## What is expected
Line by line, output the material without altering anything.

## Supplied material
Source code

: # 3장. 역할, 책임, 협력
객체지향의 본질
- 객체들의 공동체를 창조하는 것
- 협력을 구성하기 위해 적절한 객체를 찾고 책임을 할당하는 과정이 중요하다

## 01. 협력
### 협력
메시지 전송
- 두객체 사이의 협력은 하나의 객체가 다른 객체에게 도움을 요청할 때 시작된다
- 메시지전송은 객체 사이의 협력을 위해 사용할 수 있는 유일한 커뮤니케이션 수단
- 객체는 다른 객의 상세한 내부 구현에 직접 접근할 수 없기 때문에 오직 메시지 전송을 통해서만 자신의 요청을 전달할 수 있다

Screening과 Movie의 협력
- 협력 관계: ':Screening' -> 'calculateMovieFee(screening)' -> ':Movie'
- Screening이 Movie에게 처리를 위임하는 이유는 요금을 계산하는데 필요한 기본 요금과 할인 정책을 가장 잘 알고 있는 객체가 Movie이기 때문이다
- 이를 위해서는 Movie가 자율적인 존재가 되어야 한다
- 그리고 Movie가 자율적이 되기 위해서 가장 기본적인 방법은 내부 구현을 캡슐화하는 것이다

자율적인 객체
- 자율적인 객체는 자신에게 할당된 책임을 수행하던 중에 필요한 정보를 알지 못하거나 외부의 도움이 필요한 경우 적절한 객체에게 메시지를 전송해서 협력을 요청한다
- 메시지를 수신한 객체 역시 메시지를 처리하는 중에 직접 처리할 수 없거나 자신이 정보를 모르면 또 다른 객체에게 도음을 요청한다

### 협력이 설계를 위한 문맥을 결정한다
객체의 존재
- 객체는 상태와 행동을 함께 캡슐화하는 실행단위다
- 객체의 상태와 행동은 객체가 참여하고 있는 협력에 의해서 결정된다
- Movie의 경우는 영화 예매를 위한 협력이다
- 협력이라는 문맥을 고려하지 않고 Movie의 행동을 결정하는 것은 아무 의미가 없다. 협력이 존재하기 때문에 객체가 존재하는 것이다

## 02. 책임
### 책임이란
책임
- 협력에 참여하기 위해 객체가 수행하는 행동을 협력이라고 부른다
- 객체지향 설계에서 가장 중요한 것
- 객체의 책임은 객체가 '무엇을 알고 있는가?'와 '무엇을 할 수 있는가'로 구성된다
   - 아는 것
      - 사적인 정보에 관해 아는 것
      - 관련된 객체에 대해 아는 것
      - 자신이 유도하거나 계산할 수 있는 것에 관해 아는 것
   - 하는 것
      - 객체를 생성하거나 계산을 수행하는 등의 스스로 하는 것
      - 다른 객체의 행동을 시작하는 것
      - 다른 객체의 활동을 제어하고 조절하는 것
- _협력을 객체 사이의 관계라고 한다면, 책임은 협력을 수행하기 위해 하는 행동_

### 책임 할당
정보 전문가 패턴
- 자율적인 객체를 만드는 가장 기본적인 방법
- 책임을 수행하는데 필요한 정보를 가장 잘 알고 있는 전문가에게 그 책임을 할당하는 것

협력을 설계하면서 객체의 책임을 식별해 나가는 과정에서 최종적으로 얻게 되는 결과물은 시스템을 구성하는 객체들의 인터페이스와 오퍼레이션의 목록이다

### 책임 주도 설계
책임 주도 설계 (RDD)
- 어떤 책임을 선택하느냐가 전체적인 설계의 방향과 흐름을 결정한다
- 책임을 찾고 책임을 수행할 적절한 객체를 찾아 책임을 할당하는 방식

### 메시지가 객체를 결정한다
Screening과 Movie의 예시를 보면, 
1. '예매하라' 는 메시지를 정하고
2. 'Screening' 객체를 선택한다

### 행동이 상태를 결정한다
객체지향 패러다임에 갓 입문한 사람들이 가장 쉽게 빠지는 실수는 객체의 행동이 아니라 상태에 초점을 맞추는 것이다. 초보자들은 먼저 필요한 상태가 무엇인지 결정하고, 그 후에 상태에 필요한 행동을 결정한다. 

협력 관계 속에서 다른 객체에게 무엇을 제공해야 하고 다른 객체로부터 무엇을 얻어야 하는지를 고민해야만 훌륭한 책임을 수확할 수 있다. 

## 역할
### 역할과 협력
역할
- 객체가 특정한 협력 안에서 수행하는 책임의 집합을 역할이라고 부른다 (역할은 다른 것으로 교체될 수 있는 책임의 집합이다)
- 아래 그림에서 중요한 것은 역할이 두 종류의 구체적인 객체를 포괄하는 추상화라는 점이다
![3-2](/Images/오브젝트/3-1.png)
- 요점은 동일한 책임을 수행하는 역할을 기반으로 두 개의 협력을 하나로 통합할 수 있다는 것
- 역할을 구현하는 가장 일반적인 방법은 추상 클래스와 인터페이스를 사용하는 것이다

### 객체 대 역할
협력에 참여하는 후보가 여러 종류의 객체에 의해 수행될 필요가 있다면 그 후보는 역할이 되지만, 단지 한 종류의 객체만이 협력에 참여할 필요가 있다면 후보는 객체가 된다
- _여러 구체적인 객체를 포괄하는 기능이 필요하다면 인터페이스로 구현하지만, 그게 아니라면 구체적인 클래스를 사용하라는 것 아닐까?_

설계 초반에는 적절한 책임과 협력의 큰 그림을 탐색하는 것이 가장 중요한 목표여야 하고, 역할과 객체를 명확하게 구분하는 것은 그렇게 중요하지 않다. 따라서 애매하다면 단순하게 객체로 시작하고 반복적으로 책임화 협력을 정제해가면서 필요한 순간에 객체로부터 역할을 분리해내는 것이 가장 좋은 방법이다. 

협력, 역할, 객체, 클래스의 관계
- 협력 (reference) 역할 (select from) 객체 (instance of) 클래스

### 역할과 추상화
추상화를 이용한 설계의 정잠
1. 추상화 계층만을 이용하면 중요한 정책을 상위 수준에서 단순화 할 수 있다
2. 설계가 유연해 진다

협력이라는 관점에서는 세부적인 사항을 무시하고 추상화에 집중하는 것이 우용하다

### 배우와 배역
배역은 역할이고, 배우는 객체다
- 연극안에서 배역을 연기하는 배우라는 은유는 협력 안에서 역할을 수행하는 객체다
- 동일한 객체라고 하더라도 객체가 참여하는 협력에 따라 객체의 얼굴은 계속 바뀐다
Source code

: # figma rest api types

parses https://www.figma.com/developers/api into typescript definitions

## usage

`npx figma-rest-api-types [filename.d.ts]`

## Solution below
Source code

: # 3장. 역할, 책임, 협력
객체지향의 본질
- 객체들의 공동체를 창조하는 것
- 협력을 구성하기 위해 적절한 객체를 찾고 책임을 할당하는 과정이 중요하다

## 01. 협력
### 협력
메시지 전송
- 두객체 사이의 협력은 하나의 객체가 다른 객체에게 도움을 요청할 때 시작된다
- 메시지전송은 객체 사이의 협력을 위해 사용할 수 있는 유일한 커뮤니케이션 수단
- 객체는 다른 객의 상세한 내부 구현에 직접 접근할 수 없기 때문에 오직 메시지 전송을 통해서만 자신의 요청을 전달할 수 있다

Screening과 Movie의 협력
- 협력 관계: ':Screening' -> 'calculateMovieFee(screening)' -> ':Movie'
- Screening이 Movie에게 처리를 위임하는 이유는 요금을 계산하는데 필요한 기본 요금과 할인 정책을 가장 잘 알고 있는 객체가 Movie이기 때문이다
- 이를 위해서는 Movie가 자율적인 존재가 되어야 한다
- 그리고 Movie가 자율적이 되기 위해서 가장 기본적인 방법은 내부 구현을 캡슐화하는 것이다

자율적인 객체
- 자율적인 객체는 자신에게 할당된 책임을 수행하던 중에 필요한 정보를 알지 못하거나 외부의 도움이 필요한 경우 적절한 객체에게 메시지를 전송해서 협력을 요청한다
- 메시지를 수신한 객체 역시 메시지를 처리하는 중에 직접 처리할 수 없거나 자신이 정보를 모르면 또 다른 객체에게 도음을 요청한다

### 협력이 설계를 위한 문맥을 결정한다
객체의 존재
- 객체는 상태와 행동을 함께 캡슐화하는 실행단위다
- 객체의 상태와 행동은 객체가 참여하고 있는 협력에 의해서 결정된다
- Movie의 경우는 영화 예매를 위한 협력이다
- 협력이라는 문맥을 고려하지 않고 Movie의 행동을 결정하는 것은 아무 의미가 없다. 협력이 존재하기 때문에 객체가 존재하는 것이다

## 02. 책임
### 책임이란
책임
- 협력에 참여하기 위해 객체가 수행하는 행동을 협력이라고 부른다
- 객체지향 설계에서 가장 중요한 것
- 객체의 책임은 객체가 '무엇을 알고 있는가?'와 '무엇을 할 수 있는가'로 구성된다
   - 아는 것
      - 사적인 정보에 관해 아는 것
      - 관련된 객체에 대해 아는 것
      - 자신이 유도하거나 계산할 수 있는 것에 관해 아는 것
   - 하는 것
      - 객체를 생성하거나 계산을 수행하는 등의 스스로 하는 것
      - 다른 객체의 행동을 시작하는 것
      - 다른 객체의 활동을 제어하고 조절하는 것
- _협력을 객체 사이의 관계라고 한다면, 책임은 협력을 수행하기 위해 하는 행동_

### 책임 할당
정보 전문가 패턴
- 자율적인 객체를 만드는 가장 기본적인 방법
- 책임을 수행하는데 필요한 정보를 가장 잘 알고 있는 전문가에게 그 책임을 할당하는 것

협력을 설계하면서 객체의 책임을 식별해 나가는 과정에서 최종적으로 얻게 되는 결과물은 시스템을 구성하는 객체들의 인터페이스와 오퍼레이션의 목록이다

### 책임 주도 설계
책임 주도 설계 (RDD)
- 어떤 책임을 선택하느냐가 전체적인 설계의 방향과 흐름을 결정한다
- 책임을 찾고 책임을 수행할 적절한 객체를 찾아 책임을 할당하는 방식

### 메시지가 객체를 결정한다
Screening과 Movie의 예시를 보면, 
1. '예매하라' 는 메시지를 정하고
2. 'Screening' 객체를 선택한다

### 행동이 상태를 결정한다
객체지향 패러다임에 갓 입문한 사람들이 가장 쉽게 빠지는 실수는 객체의 행동이 아니라 상태에 초점을 맞추는 것이다. 초보자들은 먼저 필요한 상태가 무엇인지 결정하고, 그 후에 상태에 필요한 행동을 결정한다. 

협력 관계 속에서 다른 객체에게 무엇을 제공해야 하고 다른 객체로부터 무엇을 얻어야 하는지를 고민해야만 훌륭한 책임을 수확할 수 있다. 

## 역할
### 역할과 협력
역할
- 객체가 특정한 협력 안에서 수행하는 책임의 집합을 역할이라고 부른다 (역할은 다른 것으로 교체될 수 있는 책임의 집합이다)
- 아래 그림에서 중요한 것은 역할이 두 종류의 구체적인 객체를 포괄하는 추상화라는 점이다
![3-2](/Images/오브젝트/3-1.png)
- 요점은 동일한 책임을 수행하는 역할을 기반으로 두 개의 협력을 하나로 통합할 수 있다는 것
- 역할을 구현하는 가장 일반적인 방법은 추상 클래스와 인터페이스를 사용하는 것이다

### 객체 대 역할
협력에 참여하는 후보가 여러 종류의 객체에 의해 수행될 필요가 있다면 그 후보는 역할이 되지만, 단지 한 종류의 객체만이 협력에 참여할 필요가 있다면 후보는 객체가 된다
- _여러 구체적인 객체를 포괄하는 기능이 필요하다면 인터페이스로 구현하지만, 그게 아니라면 구체적인 클래스를 사용하라는 것 아닐까?_

설계 초반에는 적절한 책임과 협력의 큰 그림을 탐색하는 것이 가장 중요한 목표여야 하고, 역할과 객체를 명확하게 구분하는 것은 그렇게 중요하지 않다. 따라서 애매하다면 단순하게 객체로 시작하고 반복적으로 책임화 협력을 정제해가면서 필요한 순간에 객체로부터 역할을 분리해내는 것이 가장 좋은 방법이다. 

협력, 역할, 객체, 클래스의 관계
- 협력 (reference) 역할 (select from) 객체 (instance of) 클래스

### 역할과 추상화
추상화를 이용한 설계의 정잠
1. 추상화 계층만을 이용하면 중요한 정책을 상위 수준에서 단순화 할 수 있다
2. 설계가 유연해 진다

협력이라는 관점에서는 세부적인 사항을 무시하고 추상화에 집중하는 것이 우용하다

### 배우와 배역
배역은 역할이고, 배우는 객체다
- 연극안에서 배역을 연기하는 배우라는 은유는 협력 안에서 역할을 수행하는 객체다
- 동일한 객체라고 하더라도 객체가 참여하는 협력에 따라 객체의 얼굴은 계속 바뀐다
Source code

: # figma rest api types

parses https://www.figma.com/developers/api into typescript definitions

## usage

`npx figma-rest-api-types [filename.d.ts]`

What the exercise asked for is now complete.